Tuesday, December 8, 2009

Toomer

It was poetic and had a folksy tone with use of fragments. It was almost like gossip. There is repetition like “oh pines, whisper to Jesus.” Alliteration like “Even the pineS were Stale, sickly, like the Smell of food that makes you Sick.” It had literal poems wrapped into the prose. Even the dialogue kept this poetic/folksy feel. The last excerpt took a surreal turn mentions of “passionate blood leaps back into their eyeballs.” Come to think of it, all of the writing had a dream-like quality, something about the Becky story struck me as a quite dream world. Perhaps it was all the mentions of death and graveyards. For some reason I thought the writing sounded very feminine. I was surprised when I found out the author was a male. Perhaps starting off reading the Becky story, which talks about motherhood, threw me off. but learning of his mixed heritage made that story make more sense as to why it sounded so detached yet personal. Whatever the case I took his style to be romantic, dreamy and conversational.

Monday, December 7, 2009

Roth

His style has a lot of questions and reptitions. He uses a lot of "un" words like "undiluted" and "unbashed." He said the old jewish community were "undereducated and overburned," using oppisites to show a related dreary condition. Plenty of variation between long and short sentences. Actually, his longest sentences are almost always next to his shortest and vice versa. His style fits in the middle. He has some more academic word choice like "indomitable." He also over-killed the point about how important Swede was to the commnity. Just as I was about to get bored on the 6th paragraph he stopped. I noticed almost every senence follows the next by mentioning the same subject. Like in the paragraph where he's talking about The Kid, there is a follow. Kind of like a succession of themes. There are a lot of oneomapias. There is a definate sense that this is all a story based on the narrator's memory. Some of it is first person, but most is third. It's hard to say if I liked the story or not because it's just an except, but I think it's obvious something is going to happen to Swede. It's also interesting to note how he's called "The Swede" as if he is more than a person, he is a thing. A symbol for the community. And a "fettered" symbol at that.

Tuesday, December 1, 2009

Sigmund

The French feminist author saw him as hesitant, but I think he is pretty straightforward. He just likes to use a lot of fancy sentences to lead you there. His style is mostly high. However, I will agree that he is a “capricious stage setter.” He talks in third person in the beginning, then takes authority in using I and directly judging jigdinh Jentsch as “quite right.” He seems to bring things out of nowhere at times, especially when he’s driving home his ideas. He then takes the authority to say there only two ways to look at uncanny. And he does, as she wrote, “justify himself to the point of exoneration.”
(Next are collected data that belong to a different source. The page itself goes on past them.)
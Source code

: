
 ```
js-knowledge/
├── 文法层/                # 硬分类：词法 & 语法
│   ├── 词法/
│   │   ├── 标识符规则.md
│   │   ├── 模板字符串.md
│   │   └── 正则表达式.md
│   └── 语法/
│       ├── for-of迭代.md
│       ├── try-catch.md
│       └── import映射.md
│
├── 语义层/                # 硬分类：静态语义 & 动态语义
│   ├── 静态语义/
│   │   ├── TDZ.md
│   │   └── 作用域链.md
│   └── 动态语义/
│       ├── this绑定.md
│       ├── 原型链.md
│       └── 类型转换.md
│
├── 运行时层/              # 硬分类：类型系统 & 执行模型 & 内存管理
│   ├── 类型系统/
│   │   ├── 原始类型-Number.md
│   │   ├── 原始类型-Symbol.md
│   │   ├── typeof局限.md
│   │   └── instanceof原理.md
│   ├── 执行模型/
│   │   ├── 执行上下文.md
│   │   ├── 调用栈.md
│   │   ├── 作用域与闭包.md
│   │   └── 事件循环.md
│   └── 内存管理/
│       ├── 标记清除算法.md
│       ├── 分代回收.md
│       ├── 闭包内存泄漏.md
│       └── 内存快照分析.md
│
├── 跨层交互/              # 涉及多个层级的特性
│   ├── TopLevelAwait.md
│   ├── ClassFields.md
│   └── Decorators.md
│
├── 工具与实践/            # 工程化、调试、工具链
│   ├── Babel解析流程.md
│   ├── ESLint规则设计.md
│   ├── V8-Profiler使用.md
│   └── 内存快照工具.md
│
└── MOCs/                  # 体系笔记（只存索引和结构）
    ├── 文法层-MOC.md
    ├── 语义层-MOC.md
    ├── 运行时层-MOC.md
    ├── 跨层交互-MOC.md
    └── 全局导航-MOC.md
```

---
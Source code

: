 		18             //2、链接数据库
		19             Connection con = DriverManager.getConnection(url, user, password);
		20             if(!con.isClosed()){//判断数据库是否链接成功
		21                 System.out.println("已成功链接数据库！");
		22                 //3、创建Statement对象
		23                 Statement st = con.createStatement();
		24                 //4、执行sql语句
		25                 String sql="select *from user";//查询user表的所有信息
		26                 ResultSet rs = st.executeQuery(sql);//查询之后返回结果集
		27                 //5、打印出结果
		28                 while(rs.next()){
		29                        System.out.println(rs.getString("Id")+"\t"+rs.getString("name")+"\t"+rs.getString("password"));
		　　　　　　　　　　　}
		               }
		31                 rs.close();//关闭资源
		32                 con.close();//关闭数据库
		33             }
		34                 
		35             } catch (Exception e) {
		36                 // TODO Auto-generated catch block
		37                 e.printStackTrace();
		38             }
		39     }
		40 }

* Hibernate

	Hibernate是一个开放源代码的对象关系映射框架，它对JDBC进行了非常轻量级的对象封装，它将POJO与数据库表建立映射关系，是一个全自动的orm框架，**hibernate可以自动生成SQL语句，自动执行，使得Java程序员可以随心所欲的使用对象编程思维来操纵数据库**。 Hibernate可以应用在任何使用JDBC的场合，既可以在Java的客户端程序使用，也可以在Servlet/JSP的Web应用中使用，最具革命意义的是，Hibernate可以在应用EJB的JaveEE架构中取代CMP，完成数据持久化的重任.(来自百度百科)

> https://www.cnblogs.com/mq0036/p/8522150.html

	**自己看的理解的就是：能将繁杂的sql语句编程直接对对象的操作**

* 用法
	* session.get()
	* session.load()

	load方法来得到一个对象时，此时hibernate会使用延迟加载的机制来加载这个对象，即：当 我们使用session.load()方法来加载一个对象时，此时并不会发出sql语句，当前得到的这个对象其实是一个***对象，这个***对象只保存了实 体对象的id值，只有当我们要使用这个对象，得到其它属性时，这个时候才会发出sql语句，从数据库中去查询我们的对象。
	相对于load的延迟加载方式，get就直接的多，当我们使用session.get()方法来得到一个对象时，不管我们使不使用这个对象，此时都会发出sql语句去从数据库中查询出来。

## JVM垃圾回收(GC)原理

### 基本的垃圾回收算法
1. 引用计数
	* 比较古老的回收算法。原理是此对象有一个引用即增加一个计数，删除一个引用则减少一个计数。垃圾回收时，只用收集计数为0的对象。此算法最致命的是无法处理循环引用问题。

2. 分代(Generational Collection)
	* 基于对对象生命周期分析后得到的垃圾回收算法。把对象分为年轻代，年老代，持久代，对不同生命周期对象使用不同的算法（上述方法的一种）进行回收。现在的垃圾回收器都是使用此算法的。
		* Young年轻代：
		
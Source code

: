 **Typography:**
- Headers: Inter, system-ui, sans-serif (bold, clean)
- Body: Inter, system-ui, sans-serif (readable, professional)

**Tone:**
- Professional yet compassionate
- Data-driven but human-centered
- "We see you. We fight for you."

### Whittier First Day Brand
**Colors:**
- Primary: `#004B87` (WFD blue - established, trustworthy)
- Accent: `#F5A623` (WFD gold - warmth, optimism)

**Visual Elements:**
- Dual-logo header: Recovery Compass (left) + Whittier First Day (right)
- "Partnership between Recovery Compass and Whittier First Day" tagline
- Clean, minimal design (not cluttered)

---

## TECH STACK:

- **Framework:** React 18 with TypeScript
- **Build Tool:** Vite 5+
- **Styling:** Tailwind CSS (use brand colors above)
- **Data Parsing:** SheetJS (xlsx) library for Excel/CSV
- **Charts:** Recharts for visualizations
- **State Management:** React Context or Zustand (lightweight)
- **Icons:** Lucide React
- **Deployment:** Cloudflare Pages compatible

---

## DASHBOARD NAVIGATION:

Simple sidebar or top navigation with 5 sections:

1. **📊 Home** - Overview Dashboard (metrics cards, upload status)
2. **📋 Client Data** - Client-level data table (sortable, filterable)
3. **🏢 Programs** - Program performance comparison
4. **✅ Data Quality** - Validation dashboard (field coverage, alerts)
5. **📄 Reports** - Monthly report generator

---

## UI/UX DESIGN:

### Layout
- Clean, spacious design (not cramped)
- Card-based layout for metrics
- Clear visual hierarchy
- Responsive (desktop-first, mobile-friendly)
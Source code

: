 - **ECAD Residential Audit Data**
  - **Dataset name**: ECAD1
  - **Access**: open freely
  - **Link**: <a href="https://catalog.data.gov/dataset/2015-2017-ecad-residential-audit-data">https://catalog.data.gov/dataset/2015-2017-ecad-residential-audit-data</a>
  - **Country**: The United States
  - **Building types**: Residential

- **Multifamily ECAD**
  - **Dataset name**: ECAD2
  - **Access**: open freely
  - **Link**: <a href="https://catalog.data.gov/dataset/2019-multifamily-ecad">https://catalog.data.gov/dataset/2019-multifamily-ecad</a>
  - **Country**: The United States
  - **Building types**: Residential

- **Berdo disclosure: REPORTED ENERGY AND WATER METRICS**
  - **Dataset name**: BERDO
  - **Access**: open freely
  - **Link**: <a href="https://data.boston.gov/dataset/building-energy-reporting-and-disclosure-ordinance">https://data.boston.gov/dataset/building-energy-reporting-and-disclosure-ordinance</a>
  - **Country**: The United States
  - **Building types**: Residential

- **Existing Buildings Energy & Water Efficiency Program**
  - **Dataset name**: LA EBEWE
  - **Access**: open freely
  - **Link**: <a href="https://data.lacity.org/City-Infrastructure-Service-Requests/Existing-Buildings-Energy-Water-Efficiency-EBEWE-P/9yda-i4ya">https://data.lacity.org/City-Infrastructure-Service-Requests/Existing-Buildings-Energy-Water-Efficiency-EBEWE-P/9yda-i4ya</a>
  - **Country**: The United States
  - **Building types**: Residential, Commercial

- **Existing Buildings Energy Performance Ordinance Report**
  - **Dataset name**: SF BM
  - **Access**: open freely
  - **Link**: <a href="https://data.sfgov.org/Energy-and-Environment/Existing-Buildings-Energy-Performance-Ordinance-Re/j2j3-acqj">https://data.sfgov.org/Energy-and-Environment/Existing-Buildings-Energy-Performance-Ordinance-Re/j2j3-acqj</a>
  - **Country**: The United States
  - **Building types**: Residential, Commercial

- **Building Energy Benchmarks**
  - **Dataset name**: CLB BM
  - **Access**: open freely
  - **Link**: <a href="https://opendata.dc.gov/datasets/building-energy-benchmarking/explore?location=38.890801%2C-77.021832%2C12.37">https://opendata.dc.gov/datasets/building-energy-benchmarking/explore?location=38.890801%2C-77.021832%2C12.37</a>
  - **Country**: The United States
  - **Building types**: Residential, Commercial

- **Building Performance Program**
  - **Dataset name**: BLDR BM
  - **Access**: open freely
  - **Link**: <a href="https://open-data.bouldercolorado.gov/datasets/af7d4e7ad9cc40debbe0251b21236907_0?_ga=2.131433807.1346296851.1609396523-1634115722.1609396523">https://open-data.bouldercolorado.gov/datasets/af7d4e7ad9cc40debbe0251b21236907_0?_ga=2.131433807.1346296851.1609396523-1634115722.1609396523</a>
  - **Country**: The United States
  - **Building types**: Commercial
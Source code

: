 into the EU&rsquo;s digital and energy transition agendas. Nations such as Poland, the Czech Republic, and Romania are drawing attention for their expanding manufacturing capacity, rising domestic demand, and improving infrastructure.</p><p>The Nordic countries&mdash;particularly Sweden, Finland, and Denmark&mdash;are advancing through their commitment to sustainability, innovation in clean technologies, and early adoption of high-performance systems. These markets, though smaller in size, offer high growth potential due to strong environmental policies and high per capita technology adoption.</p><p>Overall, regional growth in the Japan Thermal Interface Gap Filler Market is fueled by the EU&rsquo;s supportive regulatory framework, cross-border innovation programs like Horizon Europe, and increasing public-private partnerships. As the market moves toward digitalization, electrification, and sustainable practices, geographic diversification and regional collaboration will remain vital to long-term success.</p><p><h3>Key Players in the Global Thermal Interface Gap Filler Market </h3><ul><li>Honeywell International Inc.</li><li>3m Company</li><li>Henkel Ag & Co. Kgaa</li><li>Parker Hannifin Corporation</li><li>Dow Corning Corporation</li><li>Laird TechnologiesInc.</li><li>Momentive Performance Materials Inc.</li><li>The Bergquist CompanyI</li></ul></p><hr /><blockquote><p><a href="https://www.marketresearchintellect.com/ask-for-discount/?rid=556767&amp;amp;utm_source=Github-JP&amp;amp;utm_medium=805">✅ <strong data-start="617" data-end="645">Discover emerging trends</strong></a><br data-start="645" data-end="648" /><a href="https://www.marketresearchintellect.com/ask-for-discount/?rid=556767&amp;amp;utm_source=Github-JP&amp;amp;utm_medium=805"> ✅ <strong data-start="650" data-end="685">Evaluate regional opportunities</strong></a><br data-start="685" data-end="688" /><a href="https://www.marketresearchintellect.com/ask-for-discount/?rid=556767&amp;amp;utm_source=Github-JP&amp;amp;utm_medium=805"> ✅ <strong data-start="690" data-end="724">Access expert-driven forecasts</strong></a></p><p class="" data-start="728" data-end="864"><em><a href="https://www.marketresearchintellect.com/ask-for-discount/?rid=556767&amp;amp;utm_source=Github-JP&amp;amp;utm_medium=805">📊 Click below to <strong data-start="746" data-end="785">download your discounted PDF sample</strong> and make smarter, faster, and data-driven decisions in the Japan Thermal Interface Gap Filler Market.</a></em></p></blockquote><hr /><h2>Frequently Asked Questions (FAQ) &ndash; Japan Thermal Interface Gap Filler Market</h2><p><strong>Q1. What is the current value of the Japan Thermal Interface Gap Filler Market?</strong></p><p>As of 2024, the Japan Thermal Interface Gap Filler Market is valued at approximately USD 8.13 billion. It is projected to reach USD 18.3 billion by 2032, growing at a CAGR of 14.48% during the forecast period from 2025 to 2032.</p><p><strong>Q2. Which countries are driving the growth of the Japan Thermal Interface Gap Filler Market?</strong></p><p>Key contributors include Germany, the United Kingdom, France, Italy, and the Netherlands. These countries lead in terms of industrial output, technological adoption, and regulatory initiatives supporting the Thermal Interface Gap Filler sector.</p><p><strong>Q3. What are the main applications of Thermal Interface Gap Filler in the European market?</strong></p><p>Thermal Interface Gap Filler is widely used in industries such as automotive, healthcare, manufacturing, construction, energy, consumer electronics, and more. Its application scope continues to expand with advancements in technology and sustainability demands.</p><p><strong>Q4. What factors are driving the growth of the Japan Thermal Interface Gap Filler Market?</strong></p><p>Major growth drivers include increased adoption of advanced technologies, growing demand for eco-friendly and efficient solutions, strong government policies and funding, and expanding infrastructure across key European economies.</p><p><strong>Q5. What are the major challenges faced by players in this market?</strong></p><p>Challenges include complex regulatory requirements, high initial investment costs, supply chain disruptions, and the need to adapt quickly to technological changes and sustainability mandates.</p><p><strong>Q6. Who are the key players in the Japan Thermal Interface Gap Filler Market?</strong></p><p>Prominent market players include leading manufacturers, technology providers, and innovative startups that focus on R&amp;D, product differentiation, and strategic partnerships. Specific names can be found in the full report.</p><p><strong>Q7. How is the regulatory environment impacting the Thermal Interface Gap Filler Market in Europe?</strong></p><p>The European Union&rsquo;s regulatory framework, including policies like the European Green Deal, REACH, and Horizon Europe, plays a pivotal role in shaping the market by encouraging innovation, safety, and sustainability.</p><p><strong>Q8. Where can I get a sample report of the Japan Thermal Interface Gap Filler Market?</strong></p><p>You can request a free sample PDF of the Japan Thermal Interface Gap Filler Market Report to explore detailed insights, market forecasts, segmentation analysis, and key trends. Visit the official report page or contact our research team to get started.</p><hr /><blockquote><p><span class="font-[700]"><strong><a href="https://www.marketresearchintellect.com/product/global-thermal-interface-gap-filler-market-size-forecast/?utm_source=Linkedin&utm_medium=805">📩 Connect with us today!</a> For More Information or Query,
He uses a lot of alliteration, which surprised me. Here are some examples:
“naturally not” “particular province” “rather remote” “quality in question”


“We know from psycho-analytic experience […] that fear of damaging or losing one’s eyes is terrible one in children.” what experience is he talking about? Wouldn’t adults be just as fearful? Most kids I know don’t even think about loosing their eyes. How does he jump from that to castration? Does he think that because people are blind they are scared that they won’t be able to see when someone is hacking off their penis? What about women? Do we have this fear of castration?

Funny how he brings us no statistics and only references to someone else’s fiction. He does not even offer a thought experiment or other possibilities. He believes in what he says and to him the world is very clearly organized and explainable, and because he believes in what he says so strongly, he expects us to do the same.

There “seems” to be a contradiction, but then he tries to convince us that it is only a “complication” which is really that we fear ourselves and the destruction of our ego. Hum… I don’t know how many people bought this then. Seems more like psudo-philosophy than anything else. And his example with the Egyptians might be partially right except 1) they were not the first artist 2) he neglects the whole religious aspect of their “art” which was really a way of story telling 3) early art also depicted animals and other things besides humans, how would he explain that?

I think he does, however, make some points about the general feeling of uncanny and he also identifies appropriate situations where one would sense it, but his analysis of why we feel that way is insane. Yes people feel threaten and so they are scared, but that’s very different from being scared and wanting to crawl back into the womb.

I want to see a conversation between Freud and Darwin.

His prose is excellent though. He makes good use of imagery, has varying sentence structure. His thoughts are clear yet ornately described.